Task details – Once the pictures are removed, restate the listing word for word.

Supplied material –
┄┄┄┄┄┄┄┄┄┄

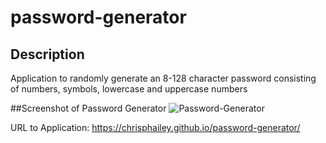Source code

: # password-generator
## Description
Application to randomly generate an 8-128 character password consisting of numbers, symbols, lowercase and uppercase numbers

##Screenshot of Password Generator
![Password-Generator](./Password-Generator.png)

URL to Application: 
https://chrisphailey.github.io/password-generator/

┄┄┄┄┄┄┄┄┄┄

Answer for this exercise –
Source code

: # password-generator
## Description
Application to randomly generate an 8-128 character password consisting of numbers, symbols, lowercase and uppercase numbers

##Screenshot of Password Generator
![Password-Generator](./Password-Generator.png)

URL to Application: 
https://chrisphailey.github.io/password-generator/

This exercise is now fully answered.